> [Materials provided]

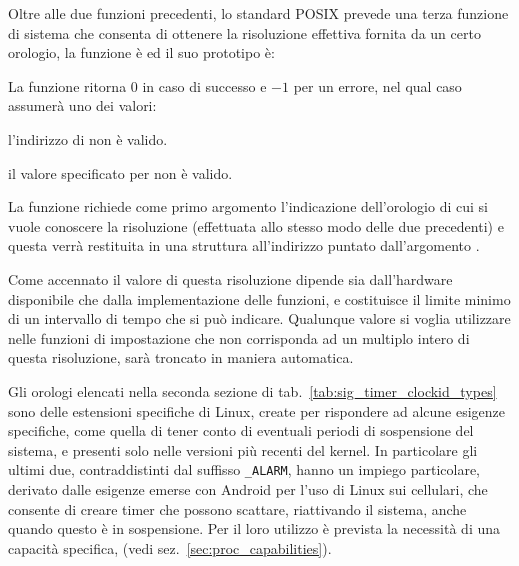 Oltre alle due funzioni precedenti, lo standard POSIX prevede una terza
funzione di sistema che consenta di ottenere la risoluzione effettiva fornita
da un certo orologio, la funzione è  ed il suo prototipo
è:

\begin{funcproto}{
}

{La funzione ritorna $0$ in caso di successo e $-1$ per un errore, nel qual
  caso  assumerà uno dei valori: 
  \begin{errlist}
  \item[\errcode{EFAULT}] l'indirizzo di  non è valido.
  \item[\errcode{EINVAL}] il valore specificato per  non è
    valido.
  \end{errlist}
}
\end{funcproto}

La funzione richiede come primo argomento l'indicazione dell'orologio di cui
si vuole conoscere la risoluzione (effettuata allo stesso modo delle due
precedenti) e questa verrà restituita in una struttura 
all'indirizzo puntato dall'argomento .

Come accennato il valore di questa risoluzione dipende sia dall'hardware
disponibile che dalla implementazione delle funzioni, e costituisce il limite
minimo di un intervallo di tempo che si può indicare. Qualunque valore si
voglia utilizzare nelle funzioni di impostazione che non corrisponda ad un
multiplo intero di questa risoluzione, sarà troncato in maniera automatica. 

Gli orologi elencati nella seconda sezione di
tab.~\ref{tab:sig_timer_clockid_types} sono delle estensioni specifiche di
Linux, create per rispondere ad alcune esigenze specifiche, come quella di
tener conto di eventuali periodi di sospensione del sistema, e presenti solo
nelle versioni più recenti del kernel. In particolare gli ultimi due,
contraddistinti dal suffisso \texttt{\_ALARM}, hanno un impiego particolare,
derivato dalle esigenze emerse con Android per l'uso di Linux sui cellulari,
che consente di creare timer che possono scattare, riattivando il sistema,
anche quando questo è in sospensione. Per il loro utilizzo è prevista la
necessità di una capacità specifica,  (vedi
sez.~\ref{sec:proc_capabilities}).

> [Work order]
From the line containing "all'indirizzo puntato dall'argomento ." to the final line of the data, repeat each line exactly. Include both ends.

> [Task answer]
all'indirizzo puntato dall'argomento .

Come accennato il valore di questa risoluzione dipende sia dall'hardware
disponibile che dalla implementazione delle funzioni, e costituisce il limite
minimo di un intervallo di tempo che si può indicare. Qualunque valore si
voglia utilizzare nelle funzioni di impostazione che non corrisponda ad un
multiplo intero di questa risoluzione, sarà troncato in maniera automatica. 

Gli orologi elencati nella seconda sezione di
tab.~\ref{tab:sig_timer_clockid_types} sono delle estensioni specifiche di
Linux, create per rispondere ad alcune esigenze specifiche, come quella di
tener conto di eventuali periodi di sospensione del sistema, e presenti solo
nelle versioni più recenti del kernel. In particolare gli ultimi due,
contraddistinti dal suffisso \texttt{\_ALARM}, hanno un impiego particolare,
derivato dalle esigenze emerse con Android per l'uso di Linux sui cellulari,
che consente di creare timer che possono scattare, riattivando il sistema,
anche quando questo è in sospensione. Per il loro utilizzo è prevista la
necessità di una capacità specifica,  (vedi
sez.~\ref{sec:proc_capabilities}).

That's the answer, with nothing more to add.